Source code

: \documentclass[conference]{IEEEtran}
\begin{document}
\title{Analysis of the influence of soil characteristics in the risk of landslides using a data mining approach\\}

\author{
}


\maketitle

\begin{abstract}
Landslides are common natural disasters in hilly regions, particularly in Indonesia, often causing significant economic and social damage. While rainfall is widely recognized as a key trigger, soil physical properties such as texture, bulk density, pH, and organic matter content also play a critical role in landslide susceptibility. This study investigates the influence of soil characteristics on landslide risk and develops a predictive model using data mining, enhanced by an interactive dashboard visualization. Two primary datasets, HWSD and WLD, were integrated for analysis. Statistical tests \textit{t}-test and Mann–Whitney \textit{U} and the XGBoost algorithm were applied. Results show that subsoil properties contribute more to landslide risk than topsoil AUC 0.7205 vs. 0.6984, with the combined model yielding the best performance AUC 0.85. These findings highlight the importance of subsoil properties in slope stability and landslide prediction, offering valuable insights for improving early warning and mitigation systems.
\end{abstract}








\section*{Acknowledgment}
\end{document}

Work to be completed »
Output every line of the data again, exactly.

Solved problem »
Source code

: \documentclass[conference]{IEEEtran}
\begin{document}
\title{Analysis of the influence of soil characteristics in the risk of landslides using a data mining approach\\}

\author{
}


\maketitle

\begin{abstract}
Landslides are common natural disasters in hilly regions, particularly in Indonesia, often causing significant economic and social damage. While rainfall is widely recognized as a key trigger, soil physical properties such as texture, bulk density, pH, and organic matter content also play a critical role in landslide susceptibility. This study investigates the influence of soil characteristics on landslide risk and develops a predictive model using data mining, enhanced by an interactive dashboard visualization. Two primary datasets, HWSD and WLD, were integrated for analysis. Statistical tests \textit{t}-test and Mann–Whitney \textit{U} and the XGBoost algorithm were applied. Results show that subsoil properties contribute more to landslide risk than topsoil AUC 0.7205 vs. 0.6984, with the combined model yielding the best performance AUC 0.85. These findings highlight the importance of subsoil properties in slope stability and landslide prediction, offering valuable insights for improving early warning and mitigation systems.
\end{abstract}








\section*{Acknowledgment}
\end{document}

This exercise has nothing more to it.